● EXERCISE INSTRUCTIONS:
Search the material for the string "protein", then show every line where it turns up.

● SOURCE MATERIAL:

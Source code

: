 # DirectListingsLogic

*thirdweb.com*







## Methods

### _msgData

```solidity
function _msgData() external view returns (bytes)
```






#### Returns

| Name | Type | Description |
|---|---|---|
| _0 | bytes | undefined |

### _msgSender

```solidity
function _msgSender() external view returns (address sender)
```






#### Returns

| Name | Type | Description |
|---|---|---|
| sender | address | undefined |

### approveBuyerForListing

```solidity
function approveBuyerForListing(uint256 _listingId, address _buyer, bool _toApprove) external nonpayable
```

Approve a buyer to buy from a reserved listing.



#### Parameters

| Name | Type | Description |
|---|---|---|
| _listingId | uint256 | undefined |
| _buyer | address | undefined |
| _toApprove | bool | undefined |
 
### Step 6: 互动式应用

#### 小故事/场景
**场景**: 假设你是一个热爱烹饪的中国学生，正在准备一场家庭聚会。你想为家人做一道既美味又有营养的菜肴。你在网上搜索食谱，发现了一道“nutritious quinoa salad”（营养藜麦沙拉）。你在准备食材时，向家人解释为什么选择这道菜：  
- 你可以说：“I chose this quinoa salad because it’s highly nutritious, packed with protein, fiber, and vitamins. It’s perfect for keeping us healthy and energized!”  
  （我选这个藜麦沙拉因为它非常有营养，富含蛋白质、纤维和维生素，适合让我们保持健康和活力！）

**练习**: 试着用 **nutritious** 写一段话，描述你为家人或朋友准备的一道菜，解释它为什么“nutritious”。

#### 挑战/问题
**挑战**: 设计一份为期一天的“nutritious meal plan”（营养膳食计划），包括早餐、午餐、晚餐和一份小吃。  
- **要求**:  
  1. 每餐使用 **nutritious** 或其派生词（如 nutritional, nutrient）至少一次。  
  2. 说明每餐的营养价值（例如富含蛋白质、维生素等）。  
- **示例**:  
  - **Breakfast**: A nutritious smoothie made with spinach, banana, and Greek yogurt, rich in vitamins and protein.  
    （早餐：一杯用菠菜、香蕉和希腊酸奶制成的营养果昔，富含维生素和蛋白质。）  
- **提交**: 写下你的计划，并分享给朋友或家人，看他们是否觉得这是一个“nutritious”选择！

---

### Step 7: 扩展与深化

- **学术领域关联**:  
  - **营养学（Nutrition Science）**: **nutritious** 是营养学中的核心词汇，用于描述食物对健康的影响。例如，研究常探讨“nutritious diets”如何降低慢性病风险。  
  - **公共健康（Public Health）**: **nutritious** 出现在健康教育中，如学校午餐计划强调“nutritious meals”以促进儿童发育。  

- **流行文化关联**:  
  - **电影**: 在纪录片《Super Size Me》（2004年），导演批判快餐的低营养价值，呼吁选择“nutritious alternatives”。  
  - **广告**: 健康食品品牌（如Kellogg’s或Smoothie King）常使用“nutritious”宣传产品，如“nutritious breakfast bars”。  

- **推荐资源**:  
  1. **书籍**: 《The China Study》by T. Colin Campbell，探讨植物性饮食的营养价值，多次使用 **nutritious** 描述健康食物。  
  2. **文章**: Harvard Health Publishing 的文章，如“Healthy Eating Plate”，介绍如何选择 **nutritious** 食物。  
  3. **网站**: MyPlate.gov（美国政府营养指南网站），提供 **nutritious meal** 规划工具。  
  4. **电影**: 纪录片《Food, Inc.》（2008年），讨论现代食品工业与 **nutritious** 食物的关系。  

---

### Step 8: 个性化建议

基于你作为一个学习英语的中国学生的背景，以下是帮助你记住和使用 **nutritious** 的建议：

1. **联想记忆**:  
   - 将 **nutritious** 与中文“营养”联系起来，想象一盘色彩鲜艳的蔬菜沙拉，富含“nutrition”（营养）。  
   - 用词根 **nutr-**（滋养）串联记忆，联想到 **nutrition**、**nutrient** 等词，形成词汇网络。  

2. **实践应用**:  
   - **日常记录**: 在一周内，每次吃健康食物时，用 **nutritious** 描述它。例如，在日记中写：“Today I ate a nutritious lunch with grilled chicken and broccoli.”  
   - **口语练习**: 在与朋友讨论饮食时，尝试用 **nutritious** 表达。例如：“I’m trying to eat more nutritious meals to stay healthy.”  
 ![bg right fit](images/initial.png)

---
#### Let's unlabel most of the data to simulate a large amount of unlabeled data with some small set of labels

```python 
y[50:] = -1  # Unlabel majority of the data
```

● WRITTEN SOLUTION:
- 你可以说：“I chose this quinoa salad because it’s highly nutritious, packed with protein, fiber, and vitamins. It’s perfect for keeping us healthy and energized!”  
  - **Breakfast**: A nutritious smoothie made with spinach, banana, and Greek yogurt, rich in vitamins and protein.  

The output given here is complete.